> THE PROBLEM: Would you write out the entries that follow word for word, omitting any images?

=====

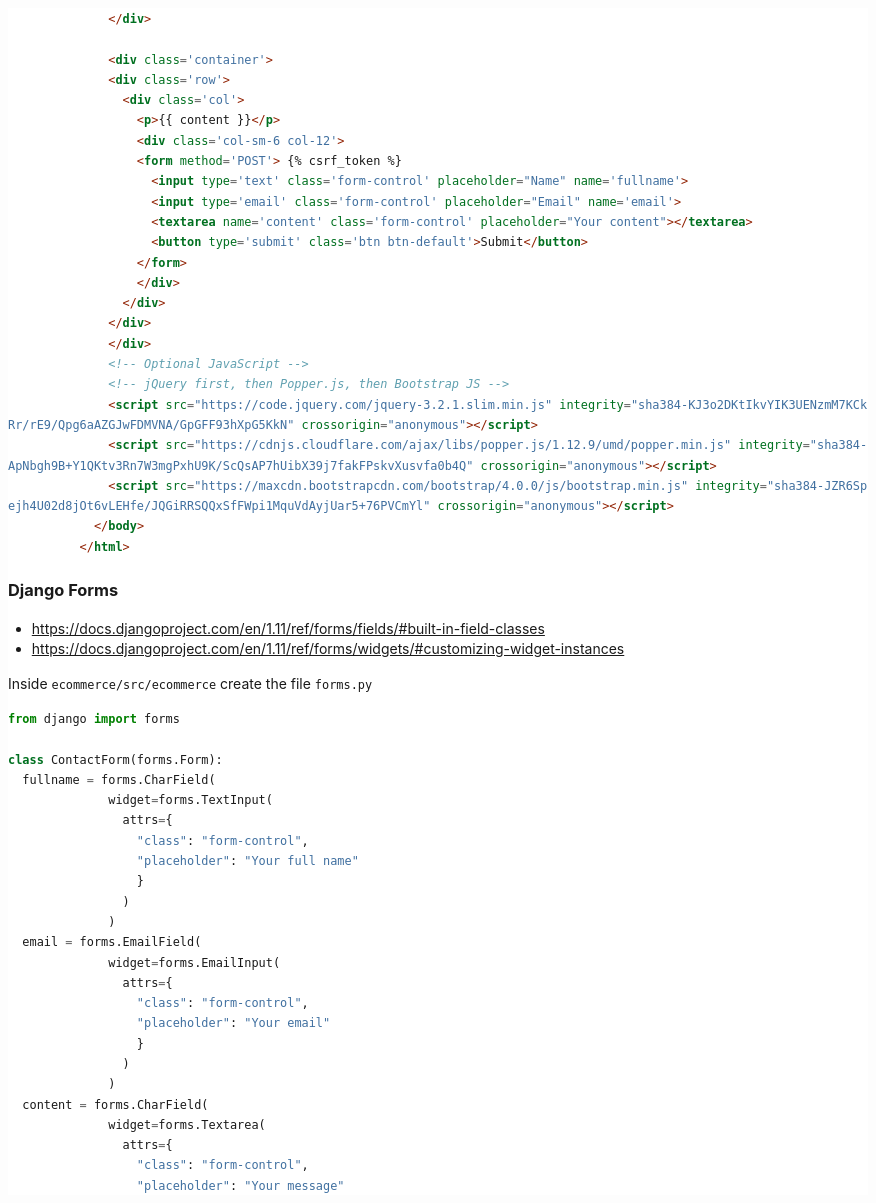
 ```html
              </div>
              
              <div class='container'>
              <div class='row'>
                <div class='col'>
                  <p>{{ content }}</p>
                  <div class='col-sm-6 col-12'>
                  <form method='POST'> {% csrf_token %}
                    <input type='text' class='form-control' placeholder="Name" name='fullname'>
                    <input type='email' class='form-control' placeholder="Email" name='email'>
                    <textarea name='content' class='form-control' placeholder="Your content"></textarea>
                    <button type='submit' class='btn btn-default'>Submit</button>
                  </form>
                  </div>
                </div>
              </div>
              </div>
              <!-- Optional JavaScript -->
              <!-- jQuery first, then Popper.js, then Bootstrap JS -->
              <script src="https://code.jquery.com/jquery-3.2.1.slim.min.js" integrity="sha384-KJ3o2DKtIkvYIK3UENzmM7KCkRr/rE9/Qpg6aAZGJwFDMVNA/GpGFF93hXpG5KkN" crossorigin="anonymous"></script>
              <script src="https://cdnjs.cloudflare.com/ajax/libs/popper.js/1.12.9/umd/popper.min.js" integrity="sha384-ApNbgh9B+Y1QKtv3Rn7W3mgPxhU9K/ScQsAP7hUibX39j7fakFPskvXusvfa0b4Q" crossorigin="anonymous"></script>
              <script src="https://maxcdn.bootstrapcdn.com/bootstrap/4.0.0/js/bootstrap.min.js" integrity="sha384-JZR6Spejh4U02d8jOt6vLEHfe/JQGiRRSQQxSfFWpi1MquVdAyjUar5+76PVCmYl" crossorigin="anonymous"></script>
            </body>
          </html>
```

### Django Forms

- https://docs.djangoproject.com/en/1.11/ref/forms/fields/#built-in-field-classes
- https://docs.djangoproject.com/en/1.11/ref/forms/widgets/#customizing-widget-instances

Inside `ecommerce/src/ecommerce` create the file `forms.py`

```python
from django import forms

class ContactForm(forms.Form):
  fullname = forms.CharField(
              widget=forms.TextInput(
                attrs={
                  "class": "form-control",
                  "placeholder": "Your full name"
                  }
                )
              )
  email = forms.EmailField(
              widget=forms.EmailInput(
                attrs={
                  "class": "form-control",
                  "placeholder": "Your email"
                  }
                )
              )
  content = forms.CharField(
              widget=forms.Textarea(
                attrs={
                  "class": "form-control",
                  "placeholder": "Your message"
```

=====

> WRITTEN RESPONSE:
 ```html
              </div>
              
              <div class='container'>
              <div class='row'>
                <div class='col'>
                  <p>{{ content }}</p>
                  <div class='col-sm-6 col-12'>
                  <form method='POST'> {% csrf_token %}
                    <input type='text' class='form-control' placeholder="Name" name='fullname'>
                    <input type='email' class='form-control' placeholder="Email" name='email'>
                    <textarea name='content' class='form-control' placeholder="Your content"></textarea>
                    <button type='submit' class='btn btn-default'>Submit</button>
                  </form>
                  </div>
                </div>
              </div>
              </div>
              <!-- Optional JavaScript -->
              <!-- jQuery first, then Popper.js, then Bootstrap JS -->
              <script src="https://code.jquery.com/jquery-3.2.1.slim.min.js" integrity="sha384-KJ3o2DKtIkvYIK3UENzmM7KCkRr/rE9/Qpg6aAZGJwFDMVNA/GpGFF93hXpG5KkN" crossorigin="anonymous"></script>
              <script src="https://cdnjs.cloudflare.com/ajax/libs/popper.js/1.12.9/umd/popper.min.js" integrity="sha384-ApNbgh9B+Y1QKtv3Rn7W3mgPxhU9K/ScQsAP7hUibX39j7fakFPskvXusvfa0b4Q" crossorigin="anonymous"></script>
              <script src="https://maxcdn.bootstrapcdn.com/bootstrap/4.0.0/js/bootstrap.min.js" integrity="sha384-JZR6Spejh4U02d8jOt6vLEHfe/JQGiRRSQQxSfFWpi1MquVdAyjUar5+76PVCmYl" crossorigin="anonymous"></script>
            </body>
          </html>
```

### Django Forms

- https://docs.djangoproject.com/en/1.11/ref/forms/fields/#built-in-field-classes
- https://docs.djangoproject.com/en/1.11/ref/forms/widgets/#customizing-widget-instances

Inside `ecommerce/src/ecommerce` create the file `forms.py`

```python
from django import forms

class ContactForm(forms.Form):
  fullname = forms.CharField(
              widget=forms.TextInput(
                attrs={
                  "class": "form-control",
                  "placeholder": "Your full name"
                  }
                )
              )
  email = forms.EmailField(
              widget=forms.EmailInput(
                attrs={
                  "class": "form-control",
                  "placeholder": "Your email"
                  }
                )
              )
  content = forms.CharField(
              widget=forms.Textarea(
                attrs={
                  "class": "form-control",
                  "placeholder": "Your message"
```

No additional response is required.